Task to complete -
One number is the expected answer: the count of lines in the material below containing the word "mathcal".

Data to examine -
※

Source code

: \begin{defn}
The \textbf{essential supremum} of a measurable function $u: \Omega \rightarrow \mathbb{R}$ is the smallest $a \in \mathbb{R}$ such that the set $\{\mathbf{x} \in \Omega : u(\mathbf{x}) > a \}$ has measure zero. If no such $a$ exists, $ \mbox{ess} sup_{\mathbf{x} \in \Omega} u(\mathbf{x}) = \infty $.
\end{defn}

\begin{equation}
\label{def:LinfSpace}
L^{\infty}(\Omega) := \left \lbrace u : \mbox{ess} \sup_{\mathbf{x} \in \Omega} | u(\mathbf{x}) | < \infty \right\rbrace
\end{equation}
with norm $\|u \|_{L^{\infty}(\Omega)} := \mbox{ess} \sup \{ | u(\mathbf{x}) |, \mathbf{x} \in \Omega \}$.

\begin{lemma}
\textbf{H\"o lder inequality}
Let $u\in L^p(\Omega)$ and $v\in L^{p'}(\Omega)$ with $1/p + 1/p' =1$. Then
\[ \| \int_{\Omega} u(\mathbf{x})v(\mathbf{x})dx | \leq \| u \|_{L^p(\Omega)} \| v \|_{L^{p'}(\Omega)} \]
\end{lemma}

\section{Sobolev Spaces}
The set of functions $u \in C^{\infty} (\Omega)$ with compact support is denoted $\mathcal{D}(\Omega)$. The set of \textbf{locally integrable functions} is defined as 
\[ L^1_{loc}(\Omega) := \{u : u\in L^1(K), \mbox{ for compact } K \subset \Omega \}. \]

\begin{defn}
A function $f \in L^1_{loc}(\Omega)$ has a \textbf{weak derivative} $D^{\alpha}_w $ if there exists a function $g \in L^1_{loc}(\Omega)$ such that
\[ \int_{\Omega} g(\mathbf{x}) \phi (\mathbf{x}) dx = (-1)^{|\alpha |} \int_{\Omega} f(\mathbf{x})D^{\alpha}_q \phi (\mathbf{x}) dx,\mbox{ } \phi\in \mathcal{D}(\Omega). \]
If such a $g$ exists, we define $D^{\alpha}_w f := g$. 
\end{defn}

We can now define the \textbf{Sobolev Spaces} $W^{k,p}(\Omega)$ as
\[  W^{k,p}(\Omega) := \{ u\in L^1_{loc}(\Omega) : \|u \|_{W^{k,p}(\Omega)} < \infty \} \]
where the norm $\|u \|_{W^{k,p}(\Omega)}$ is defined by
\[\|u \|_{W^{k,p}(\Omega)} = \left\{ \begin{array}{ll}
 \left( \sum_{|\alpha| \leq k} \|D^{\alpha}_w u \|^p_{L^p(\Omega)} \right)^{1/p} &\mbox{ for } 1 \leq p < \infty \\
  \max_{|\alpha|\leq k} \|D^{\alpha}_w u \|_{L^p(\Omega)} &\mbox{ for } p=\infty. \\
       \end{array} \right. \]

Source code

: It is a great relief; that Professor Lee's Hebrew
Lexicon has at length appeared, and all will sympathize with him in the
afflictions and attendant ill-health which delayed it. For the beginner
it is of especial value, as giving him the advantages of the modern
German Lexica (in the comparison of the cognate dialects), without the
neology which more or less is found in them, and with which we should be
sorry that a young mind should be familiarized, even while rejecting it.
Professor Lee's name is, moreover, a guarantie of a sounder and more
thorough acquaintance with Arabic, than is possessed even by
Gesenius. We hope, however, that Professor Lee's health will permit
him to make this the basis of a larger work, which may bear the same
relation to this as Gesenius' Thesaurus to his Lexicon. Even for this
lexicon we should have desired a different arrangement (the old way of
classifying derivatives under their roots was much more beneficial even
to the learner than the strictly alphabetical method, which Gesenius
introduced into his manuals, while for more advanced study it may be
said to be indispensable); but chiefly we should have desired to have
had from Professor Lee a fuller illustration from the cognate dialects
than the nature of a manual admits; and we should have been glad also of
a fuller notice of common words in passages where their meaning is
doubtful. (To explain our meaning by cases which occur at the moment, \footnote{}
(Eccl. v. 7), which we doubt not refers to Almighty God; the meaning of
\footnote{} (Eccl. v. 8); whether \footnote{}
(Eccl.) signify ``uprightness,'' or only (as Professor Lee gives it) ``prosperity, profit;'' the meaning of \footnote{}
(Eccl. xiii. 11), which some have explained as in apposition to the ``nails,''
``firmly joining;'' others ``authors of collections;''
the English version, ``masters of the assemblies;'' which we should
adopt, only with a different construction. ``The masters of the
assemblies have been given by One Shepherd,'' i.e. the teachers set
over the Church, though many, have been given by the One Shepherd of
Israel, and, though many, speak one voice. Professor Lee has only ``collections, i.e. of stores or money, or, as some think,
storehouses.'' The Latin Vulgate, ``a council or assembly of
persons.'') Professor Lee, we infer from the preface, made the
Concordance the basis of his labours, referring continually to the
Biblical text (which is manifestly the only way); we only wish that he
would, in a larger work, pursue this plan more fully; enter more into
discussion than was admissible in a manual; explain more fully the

※

Response to the task -
2